▸ **Extracted records**
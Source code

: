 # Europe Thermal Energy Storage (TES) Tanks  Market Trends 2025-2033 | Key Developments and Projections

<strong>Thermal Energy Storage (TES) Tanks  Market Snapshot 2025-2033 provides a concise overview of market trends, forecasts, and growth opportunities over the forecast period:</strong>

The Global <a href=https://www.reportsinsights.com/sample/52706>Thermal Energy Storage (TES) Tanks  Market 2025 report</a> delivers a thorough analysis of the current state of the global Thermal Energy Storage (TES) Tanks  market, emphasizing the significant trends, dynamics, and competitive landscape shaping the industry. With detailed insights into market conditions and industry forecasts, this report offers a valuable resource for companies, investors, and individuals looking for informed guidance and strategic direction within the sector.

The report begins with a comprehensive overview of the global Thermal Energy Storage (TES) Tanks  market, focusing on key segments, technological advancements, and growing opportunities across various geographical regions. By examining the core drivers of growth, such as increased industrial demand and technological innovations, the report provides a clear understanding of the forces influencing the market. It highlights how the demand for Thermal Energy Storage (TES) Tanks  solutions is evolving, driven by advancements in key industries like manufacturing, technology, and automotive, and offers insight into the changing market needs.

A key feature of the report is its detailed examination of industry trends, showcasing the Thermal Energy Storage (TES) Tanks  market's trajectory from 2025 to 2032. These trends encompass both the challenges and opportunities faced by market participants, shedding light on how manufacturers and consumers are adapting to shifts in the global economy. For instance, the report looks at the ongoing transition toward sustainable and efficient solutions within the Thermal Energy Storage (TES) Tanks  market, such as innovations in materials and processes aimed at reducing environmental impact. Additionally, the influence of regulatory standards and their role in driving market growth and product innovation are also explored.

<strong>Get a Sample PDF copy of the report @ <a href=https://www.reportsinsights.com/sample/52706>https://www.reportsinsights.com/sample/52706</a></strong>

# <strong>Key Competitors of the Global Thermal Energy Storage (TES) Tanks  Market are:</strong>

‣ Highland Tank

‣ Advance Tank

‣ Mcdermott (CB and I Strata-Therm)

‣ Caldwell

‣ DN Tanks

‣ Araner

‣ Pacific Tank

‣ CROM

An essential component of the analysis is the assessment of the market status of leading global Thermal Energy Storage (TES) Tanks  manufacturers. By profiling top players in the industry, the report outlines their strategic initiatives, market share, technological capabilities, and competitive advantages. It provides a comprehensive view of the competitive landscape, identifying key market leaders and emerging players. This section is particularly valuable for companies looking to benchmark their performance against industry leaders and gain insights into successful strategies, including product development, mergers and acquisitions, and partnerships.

▸ **Exercise aim**
A verbatim copy of every entry is needed.

▸ **Answer box**
Source code

: # Europe Thermal Energy Storage (TES) Tanks  Market Trends 2025-2033 | Key Developments and Projections

<strong>Thermal Energy Storage (TES) Tanks  Market Snapshot 2025-2033 provides a concise overview of market trends, forecasts, and growth opportunities over the forecast period:</strong>

The Global <a href=https://www.reportsinsights.com/sample/52706>Thermal Energy Storage (TES) Tanks  Market 2025 report</a> delivers a thorough analysis of the current state of the global Thermal Energy Storage (TES) Tanks  market, emphasizing the significant trends, dynamics, and competitive landscape shaping the industry. With detailed insights into market conditions and industry forecasts, this report offers a valuable resource for companies, investors, and individuals looking for informed guidance and strategic direction within the sector.

The report begins with a comprehensive overview of the global Thermal Energy Storage (TES) Tanks  market, focusing on key segments, technological advancements, and growing opportunities across various geographical regions. By examining the core drivers of growth, such as increased industrial demand and technological innovations, the report provides a clear understanding of the forces influencing the market. It highlights how the demand for Thermal Energy Storage (TES) Tanks  solutions is evolving, driven by advancements in key industries like manufacturing, technology, and automotive, and offers insight into the changing market needs.

A key feature of the report is its detailed examination of industry trends, showcasing the Thermal Energy Storage (TES) Tanks  market's trajectory from 2025 to 2032. These trends encompass both the challenges and opportunities faced by market participants, shedding light on how manufacturers and consumers are adapting to shifts in the global economy. For instance, the report looks at the ongoing transition toward sustainable and efficient solutions within the Thermal Energy Storage (TES) Tanks  market, such as innovations in materials and processes aimed at reducing environmental impact. Additionally, the influence of regulatory standards and their role in driving market growth and product innovation are also explored.

<strong>Get a Sample PDF copy of the report @ <a href=https://www.reportsinsights.com/sample/52706>https://www.reportsinsights.com/sample/52706</a></strong>

# <strong>Key Competitors of the Global Thermal Energy Storage (TES) Tanks  Market are:</strong>

‣ Highland Tank

‣ Advance Tank

‣ Mcdermott (CB and I Strata-Therm)

‣ Caldwell

‣ DN Tanks

‣ Araner

‣ Pacific Tank

‣ CROM

An essential component of the analysis is the assessment of the market status of leading global Thermal Energy Storage (TES) Tanks  manufacturers. By profiling top players in the industry, the report outlines their strategic initiatives, market share, technological capabilities, and competitive advantages. It provides a comprehensive view of the competitive landscape, identifying key market leaders and emerging players. This section is particularly valuable for companies looking to benchmark their performance against industry leaders and gain insights into successful strategies, including product development, mergers and acquisitions, and partnerships.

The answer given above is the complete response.